• [Data supplied]:

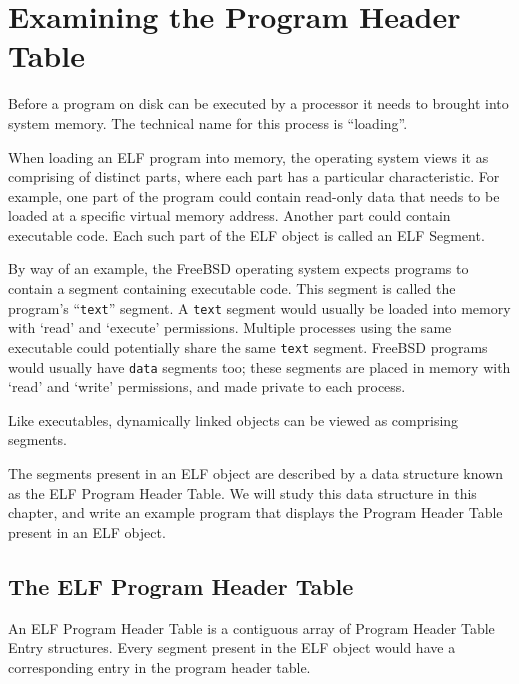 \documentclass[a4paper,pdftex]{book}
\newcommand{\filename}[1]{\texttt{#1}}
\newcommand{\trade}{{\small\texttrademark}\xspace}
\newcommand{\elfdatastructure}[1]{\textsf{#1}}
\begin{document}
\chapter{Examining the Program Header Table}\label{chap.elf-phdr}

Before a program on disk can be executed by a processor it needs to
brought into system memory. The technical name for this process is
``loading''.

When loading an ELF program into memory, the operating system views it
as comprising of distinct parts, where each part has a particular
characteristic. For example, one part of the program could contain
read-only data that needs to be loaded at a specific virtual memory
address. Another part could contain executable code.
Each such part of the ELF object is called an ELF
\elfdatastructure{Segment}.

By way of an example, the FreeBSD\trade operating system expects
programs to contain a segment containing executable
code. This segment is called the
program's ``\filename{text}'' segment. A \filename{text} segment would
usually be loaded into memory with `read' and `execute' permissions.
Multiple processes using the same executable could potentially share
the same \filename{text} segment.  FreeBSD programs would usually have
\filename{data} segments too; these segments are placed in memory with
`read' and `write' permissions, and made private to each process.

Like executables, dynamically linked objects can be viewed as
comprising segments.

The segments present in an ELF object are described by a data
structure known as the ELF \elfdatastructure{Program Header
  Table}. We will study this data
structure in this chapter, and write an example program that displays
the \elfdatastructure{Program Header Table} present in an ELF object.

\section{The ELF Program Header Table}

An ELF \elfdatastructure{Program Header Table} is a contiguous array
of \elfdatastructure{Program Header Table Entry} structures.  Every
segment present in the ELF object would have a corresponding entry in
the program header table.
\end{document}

==

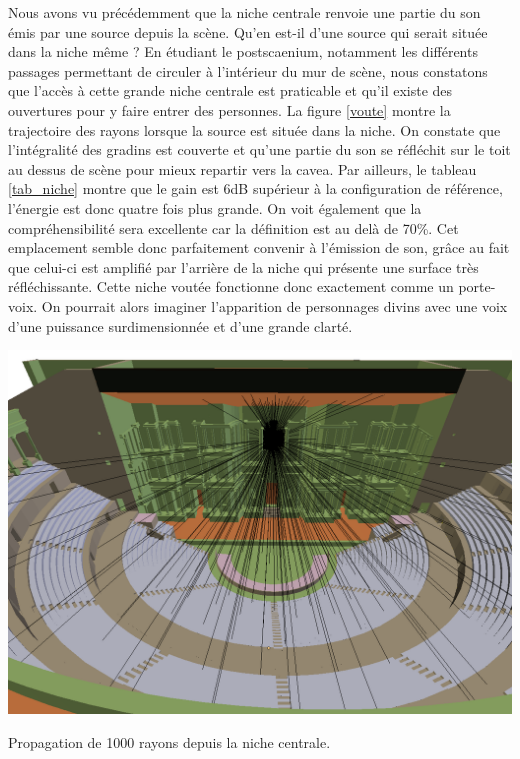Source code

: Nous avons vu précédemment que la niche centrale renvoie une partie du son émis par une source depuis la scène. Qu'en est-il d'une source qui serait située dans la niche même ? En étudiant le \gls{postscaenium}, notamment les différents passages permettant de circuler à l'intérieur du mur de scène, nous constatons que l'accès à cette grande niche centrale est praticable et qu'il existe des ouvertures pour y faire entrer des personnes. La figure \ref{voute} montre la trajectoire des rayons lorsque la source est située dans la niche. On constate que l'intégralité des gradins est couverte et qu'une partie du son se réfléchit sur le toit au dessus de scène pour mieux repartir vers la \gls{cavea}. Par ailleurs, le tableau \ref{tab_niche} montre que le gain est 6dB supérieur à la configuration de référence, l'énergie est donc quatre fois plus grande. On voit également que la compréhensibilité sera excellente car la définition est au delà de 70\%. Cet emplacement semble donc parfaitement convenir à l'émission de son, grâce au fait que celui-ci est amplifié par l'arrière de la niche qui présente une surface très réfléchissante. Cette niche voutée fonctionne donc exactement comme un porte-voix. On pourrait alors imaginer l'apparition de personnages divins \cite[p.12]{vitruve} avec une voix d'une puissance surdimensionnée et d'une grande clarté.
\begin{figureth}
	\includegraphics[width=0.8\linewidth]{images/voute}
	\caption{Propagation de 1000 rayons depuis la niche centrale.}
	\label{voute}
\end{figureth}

==

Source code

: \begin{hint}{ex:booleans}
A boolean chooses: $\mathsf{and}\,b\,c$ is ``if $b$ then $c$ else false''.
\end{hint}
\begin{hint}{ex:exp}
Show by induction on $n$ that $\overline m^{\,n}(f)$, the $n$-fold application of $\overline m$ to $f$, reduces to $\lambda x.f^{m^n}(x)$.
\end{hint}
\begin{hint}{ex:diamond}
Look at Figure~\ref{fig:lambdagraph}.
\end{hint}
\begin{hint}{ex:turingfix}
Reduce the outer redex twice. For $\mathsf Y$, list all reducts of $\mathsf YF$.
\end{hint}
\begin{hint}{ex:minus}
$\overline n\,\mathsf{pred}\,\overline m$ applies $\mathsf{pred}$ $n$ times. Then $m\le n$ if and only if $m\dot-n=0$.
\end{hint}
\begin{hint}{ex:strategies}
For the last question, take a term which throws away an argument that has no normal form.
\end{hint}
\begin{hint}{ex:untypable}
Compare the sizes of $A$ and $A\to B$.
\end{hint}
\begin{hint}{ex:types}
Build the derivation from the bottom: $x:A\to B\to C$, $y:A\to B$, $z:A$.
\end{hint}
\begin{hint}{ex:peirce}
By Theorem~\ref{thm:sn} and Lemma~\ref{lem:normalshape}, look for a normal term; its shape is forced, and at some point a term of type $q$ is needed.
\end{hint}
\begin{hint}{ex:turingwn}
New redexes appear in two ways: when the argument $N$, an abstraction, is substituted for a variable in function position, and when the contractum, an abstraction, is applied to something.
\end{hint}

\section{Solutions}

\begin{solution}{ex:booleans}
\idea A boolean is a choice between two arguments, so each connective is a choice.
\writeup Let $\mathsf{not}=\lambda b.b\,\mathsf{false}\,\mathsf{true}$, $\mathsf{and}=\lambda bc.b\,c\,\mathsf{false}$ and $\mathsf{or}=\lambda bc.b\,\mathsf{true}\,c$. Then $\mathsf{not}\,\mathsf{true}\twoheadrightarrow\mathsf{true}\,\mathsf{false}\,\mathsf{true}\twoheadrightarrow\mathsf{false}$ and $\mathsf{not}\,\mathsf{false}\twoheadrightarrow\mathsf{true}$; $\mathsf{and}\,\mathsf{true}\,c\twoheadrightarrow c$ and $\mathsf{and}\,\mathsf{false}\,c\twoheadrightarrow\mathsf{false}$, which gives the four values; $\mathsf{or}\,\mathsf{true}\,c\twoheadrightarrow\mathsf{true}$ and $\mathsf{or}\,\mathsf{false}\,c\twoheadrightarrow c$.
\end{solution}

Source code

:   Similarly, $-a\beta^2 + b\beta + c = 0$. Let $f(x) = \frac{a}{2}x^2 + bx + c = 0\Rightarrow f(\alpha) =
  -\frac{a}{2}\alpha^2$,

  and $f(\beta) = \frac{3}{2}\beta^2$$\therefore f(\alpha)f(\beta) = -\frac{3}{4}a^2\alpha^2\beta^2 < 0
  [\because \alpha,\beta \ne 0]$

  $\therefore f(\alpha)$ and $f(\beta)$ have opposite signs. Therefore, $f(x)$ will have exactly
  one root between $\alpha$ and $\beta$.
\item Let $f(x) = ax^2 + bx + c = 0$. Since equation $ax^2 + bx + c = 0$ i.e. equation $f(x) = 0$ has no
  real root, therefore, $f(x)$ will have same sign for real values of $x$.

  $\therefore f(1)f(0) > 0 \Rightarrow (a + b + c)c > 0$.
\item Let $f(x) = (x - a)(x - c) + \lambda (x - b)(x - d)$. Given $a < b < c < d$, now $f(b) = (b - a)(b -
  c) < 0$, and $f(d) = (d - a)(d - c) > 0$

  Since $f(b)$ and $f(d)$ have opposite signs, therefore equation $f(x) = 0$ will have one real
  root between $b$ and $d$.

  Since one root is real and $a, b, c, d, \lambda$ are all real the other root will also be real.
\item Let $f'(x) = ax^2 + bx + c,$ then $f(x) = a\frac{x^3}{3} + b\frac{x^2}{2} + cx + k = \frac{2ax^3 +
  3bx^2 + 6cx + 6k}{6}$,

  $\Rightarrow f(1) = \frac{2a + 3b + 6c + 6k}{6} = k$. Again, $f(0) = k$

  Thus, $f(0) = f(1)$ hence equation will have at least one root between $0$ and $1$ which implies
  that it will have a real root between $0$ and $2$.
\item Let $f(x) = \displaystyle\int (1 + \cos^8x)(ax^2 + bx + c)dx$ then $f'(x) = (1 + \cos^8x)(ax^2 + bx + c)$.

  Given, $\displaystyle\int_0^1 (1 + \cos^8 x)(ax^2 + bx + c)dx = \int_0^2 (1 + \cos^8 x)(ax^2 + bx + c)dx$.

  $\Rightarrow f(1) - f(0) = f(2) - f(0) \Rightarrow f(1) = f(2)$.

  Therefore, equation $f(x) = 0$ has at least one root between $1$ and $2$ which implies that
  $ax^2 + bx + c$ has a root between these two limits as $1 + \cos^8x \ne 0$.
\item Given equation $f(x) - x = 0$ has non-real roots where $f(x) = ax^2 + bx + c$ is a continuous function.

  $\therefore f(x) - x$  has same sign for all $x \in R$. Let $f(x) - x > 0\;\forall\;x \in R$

• [Work required]: The required answer is the run of lines above, starting at the line with "characteristic. For example, one" and ending at the line with "programs to contain", reproduced exactly with both ends.

• [Result of the task]:
characteristic. For example, one part of the program could contain
read-only data that needs to be loaded at a specific virtual memory
address. Another part could contain executable code.
Each such part of the ELF object is called an ELF
\elfdatastructure{Segment}.

By way of an example, the FreeBSD\trade operating system expects
programs to contain a segment containing executable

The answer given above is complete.